Never Judge Decisions by Their Outcomes
Never Judge Decisions by Their Outcomes
Everywhere you look... LinkedIn posts, family Whatsapp groups, business case studies... people are obsessed with outcomes.
The CEO whose company tanks? Failure.
The lottery guy who scratched the right card? Genius.
We don’t even blink before passing judgment. Because deep down, we’ve internalized a lazy formula:
good result = good decision, bad result = bad decision.
Poker players, though, have a more brutal word for this error in thinking: "Resulting".
Think of Dinesh Karthik in the 2018 Nidahas Trophy final. Last ball, 5 runs needed. He goes for the six. Crowd loses it. He’s a hero.
But imagine for a second if he mistimed it, got caught at the boundary. The same shot would’ve been called reckless, irresponsible, “worst decision of his career.”
That’s "resulting" in action. Same decision, same logic, same probability... just a different roll of the dice and same decision goes from brilliant to reckless.
This is the paradox: in a world run by chance, your process can be flawless, and your outcome still trash. Or you can make a garbage call... like driving drunk and get home safe. Luck bails you out. Skill deserts you. And your friends, your bosses, your brain? They’ll judge only the scoreboard.
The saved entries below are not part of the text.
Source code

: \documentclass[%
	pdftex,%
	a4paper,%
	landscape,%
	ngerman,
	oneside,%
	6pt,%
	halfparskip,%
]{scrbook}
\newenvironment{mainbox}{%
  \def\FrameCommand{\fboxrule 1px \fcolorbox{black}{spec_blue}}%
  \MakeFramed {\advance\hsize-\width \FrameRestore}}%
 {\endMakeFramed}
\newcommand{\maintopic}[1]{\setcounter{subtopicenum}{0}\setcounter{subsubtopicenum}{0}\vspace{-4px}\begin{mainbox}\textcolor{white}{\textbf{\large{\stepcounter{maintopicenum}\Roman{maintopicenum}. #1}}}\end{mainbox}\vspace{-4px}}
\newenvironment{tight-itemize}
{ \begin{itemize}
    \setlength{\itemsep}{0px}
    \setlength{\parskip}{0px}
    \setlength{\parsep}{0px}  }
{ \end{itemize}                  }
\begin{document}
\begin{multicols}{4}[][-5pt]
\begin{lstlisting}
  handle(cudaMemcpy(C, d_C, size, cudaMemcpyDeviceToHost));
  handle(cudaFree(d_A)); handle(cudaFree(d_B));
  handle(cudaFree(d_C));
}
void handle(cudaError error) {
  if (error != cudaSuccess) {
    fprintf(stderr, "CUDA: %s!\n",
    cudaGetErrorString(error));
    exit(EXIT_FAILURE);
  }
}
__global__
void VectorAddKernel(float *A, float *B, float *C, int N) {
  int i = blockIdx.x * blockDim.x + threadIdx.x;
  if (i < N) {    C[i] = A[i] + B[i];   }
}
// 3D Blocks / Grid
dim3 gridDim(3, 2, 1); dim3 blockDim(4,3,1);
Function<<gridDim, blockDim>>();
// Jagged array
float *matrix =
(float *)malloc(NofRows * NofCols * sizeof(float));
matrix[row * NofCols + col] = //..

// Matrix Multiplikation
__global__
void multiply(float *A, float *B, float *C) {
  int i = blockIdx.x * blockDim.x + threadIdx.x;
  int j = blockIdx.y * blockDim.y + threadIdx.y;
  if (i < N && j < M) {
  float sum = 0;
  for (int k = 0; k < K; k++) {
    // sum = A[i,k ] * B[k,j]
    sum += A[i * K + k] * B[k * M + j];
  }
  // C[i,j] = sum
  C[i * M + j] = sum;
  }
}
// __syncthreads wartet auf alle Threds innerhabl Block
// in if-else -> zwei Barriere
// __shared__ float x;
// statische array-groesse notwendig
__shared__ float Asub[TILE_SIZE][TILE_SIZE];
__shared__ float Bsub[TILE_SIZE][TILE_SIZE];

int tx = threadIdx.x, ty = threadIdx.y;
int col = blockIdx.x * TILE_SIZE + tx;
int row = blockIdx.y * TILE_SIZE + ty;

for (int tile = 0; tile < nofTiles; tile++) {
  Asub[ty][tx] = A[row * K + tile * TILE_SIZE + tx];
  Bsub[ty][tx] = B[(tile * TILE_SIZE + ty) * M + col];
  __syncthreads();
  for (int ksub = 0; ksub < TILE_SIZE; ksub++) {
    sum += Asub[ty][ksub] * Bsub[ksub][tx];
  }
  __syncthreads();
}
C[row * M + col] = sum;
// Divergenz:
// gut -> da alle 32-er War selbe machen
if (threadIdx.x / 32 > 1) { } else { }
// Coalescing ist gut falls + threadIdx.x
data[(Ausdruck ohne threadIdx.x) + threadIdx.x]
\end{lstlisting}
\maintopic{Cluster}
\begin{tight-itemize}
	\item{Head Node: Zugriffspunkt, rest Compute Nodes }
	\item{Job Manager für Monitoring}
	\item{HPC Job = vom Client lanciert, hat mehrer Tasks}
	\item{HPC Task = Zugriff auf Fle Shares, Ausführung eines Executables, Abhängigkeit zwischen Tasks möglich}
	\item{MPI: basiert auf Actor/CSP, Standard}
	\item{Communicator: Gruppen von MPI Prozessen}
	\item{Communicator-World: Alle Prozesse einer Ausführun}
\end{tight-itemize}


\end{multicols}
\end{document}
Why? Because our brains were built for jungles, not stock markets. System 1 : the fast, intuitive autopilot... loves simple patterns. It hates uncertainty. System 2 : the slow, rational one... is like that one overworked intern who gets ignored at meetings.
That’s why hindsight bias feels so sweet. “I knew this would happen.” No, you didn’t. But your brain can’t stand living in maybe, so it rewrites the past into "obvious".
The problem isn’t just inside us. Biases stack up like Jenga blocks:
Self-serving bias: when you win, it’s skill. When you lose, it’s bad luck.
Judgment bias: when they win, it’s luck. When they lose, it’s because they're.
Black-and-white bias: decisions must be 100% right or 100% wrong... no messy middle allowed.
Life isn’t chess. Chess is clean, visible, skill-heavy. Life is poker... messy, hidden, and unfair. A poker pro still loses 40% of the time despite being “better.” Imagine telling Virat Kohli he’s world-class while reminding him he’ll fail 4 out of 10 times by design.
That’s how probability plays.
So what do you do? You shift the frame.
Stop asking: “Did I get it right?”
Start asking: “Was my process sound, given what I knew?”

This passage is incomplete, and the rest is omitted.